Discover how scientists have propagated hundreds of endangered Hairy geebung plants and restored them in native habitats in Sydney to help save them from extinction!
The endangered Persoonia hirsuta, known commonly as Hairy geebung, is a sprawling shrub with distinct yellow flowers that grows in patches across the Sydney region and typically blooms in summer.
Thousands of these plants used to make their home within dry sclerophyll woodlands, which are dominated by eucalypts and/or trees with small leathery leaves, but the species has gradually died off over the past two decades due to land clearing and other factors.

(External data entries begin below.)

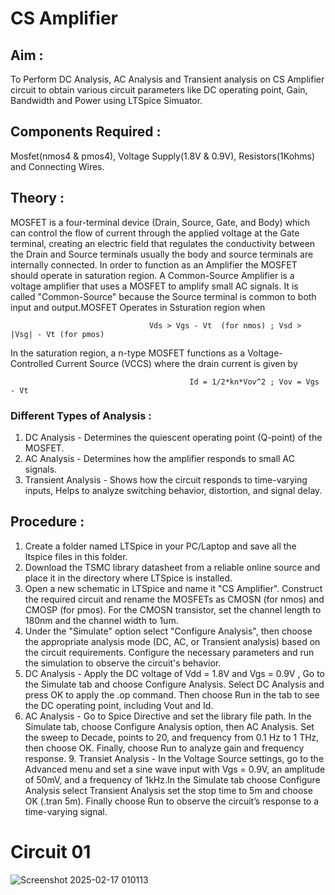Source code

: # CS Amplifier 
## Aim : 
To Perform DC Analysis, AC Analysis and Transient analysis on CS Amplifier circuit to obtain various circuit parameters like DC operating point, Gain, Bandwidth and Power using LTSpice Simuator. 
## Components Required : 
Mosfet(nmos4 & pmos4), Voltage Supply(1.8V & 0.9V), Resistors(1Kohms) and Connecting Wires. 
## Theory : 
MOSFET is a four-terminal device (Drain, Source, Gate, and Body) which can control the flow of current through the applied voltage at the Gate terminal, creating an electric field that regulates the conductivity between the Drain and Source terminals usually the body and source terminals are internally connected. 
In order to function as an Amplifier the MOSFET should operate in saturation region. A Common-Source Amplifier is a voltage amplifier that uses a MOSFET to amplify small AC signals. It is called "Common-Source" because the Source terminal is common to both input and output.MOSFET Operates in Ssturation region when 
                                              
                                   Vds > Vgs - Vt  (for nmos) ; Vsd > |Vsg| - Vt (for pmos)
In the saturation region, a n-type MOSFET functions as a Voltage-Controlled Current Source (VCCS) where the drain current is given by 
                                   
                                            Id = 1/2*kn*Vov^2 ; Vov = Vgs - Vt 
### Different Types of Analysis :
1. DC Analysis - Determines the quiescent operating point (Q-point) of the MOSFET.
2. AC Analysis -  Determines how the amplifier responds to small AC signals.
3. Transient Analysis - Shows how the circuit responds to time-varying inputs, Helps to analyze switching behavior, distortion, and signal delay.
## Procedure : 
1. Create a folder named LTSpice in your PC/Laptop and save all the ltspice files in this folder.
2. Download the TSMC library datasheet from a reliable online source and place it in the directory where LTSpice is installed.
3. Open a new schematic in LTSpice and name it "CS Amplifier". Construct the required circuit and rename the MOSFETs as CMOSN (for nmos) and CMOSP (for pmos). For 
   the CMOSN transistor, set the channel length to 180nm and the channel width to 1um.
4. Under the "Simulate" option select "Configure Analysis", then choose the appropriate analysis mode (DC, AC, or Transient analysis) based on the circuit 
   requirements. Configure the necessary parameters and run the simulation to observe the circuit's behavior.
5. DC Analysis - Apply the DC voltage of Vdd = 1.8V and Vgs = 0.9V , Go to the Simulate tab and choose Configure Analysis. Select DC Analysis and press OK to apply 
   the .op command. Then choose Run in the tab to see the DC operating point, including Vout and Id.
6. AC Analysis - Go to Spice Directive and set the library file path. In the Simulate tab, choose Configure Analysis option, then AC Analysis. Set the sweep to 
   Decade, points to 20, and frequency from 0.1 Hz to 1 THz, then choose OK. Finally, choose Run to analyze gain and frequency response.                            9. Transiet Analysis - In the Voltage Source settings, go to the Advanced menu and set a sine wave input with Vgs = 0.9V, an amplitude of 50mV, and a frequency of 
   1kHz.In the Simulate tab choose Configure Analysis select Transient Analysis set the stop time to 5m and choose OK (.tran 5m). Finally choose Run to observe the 
   circuit’s response to a time-varying signal.

# Circuit 01 
  ![Screenshot 2025-02-17 010113](https://github.com/user-attachments/assets/4c03dc99-a315-44dd-81d2-eeb03ddcf597)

The small numbers of surviving plants paint a grim picture - it is estimated most current plant populations in Sydney consist of less than 10 individual specimens, which are scattered in groups across the metropolitan.
Saving this humble Australian plant from extinction has been a passion for Dr Nathan Emery, a Restoration Biology Officer from the Australian Institute of Botanical Science, who is based at the Australian Botanic Garden Mount Annan.
And the research efforts of Dr Emery and the team of horticulturalists at the Institute have been rewarded. The team used important information from restoration trials in 2014 at NSW mining sites to recently translocate the plant to wider parts of Sydney.
Passing on research success to wider Sydney
In November this year, the team provided 100 plants to Campbelltown City Council and worked with the Kentlyn Bushcare group, in south-west Sydney, providing conservation, propagation and translocation advice for the Persoonia species in local bushland.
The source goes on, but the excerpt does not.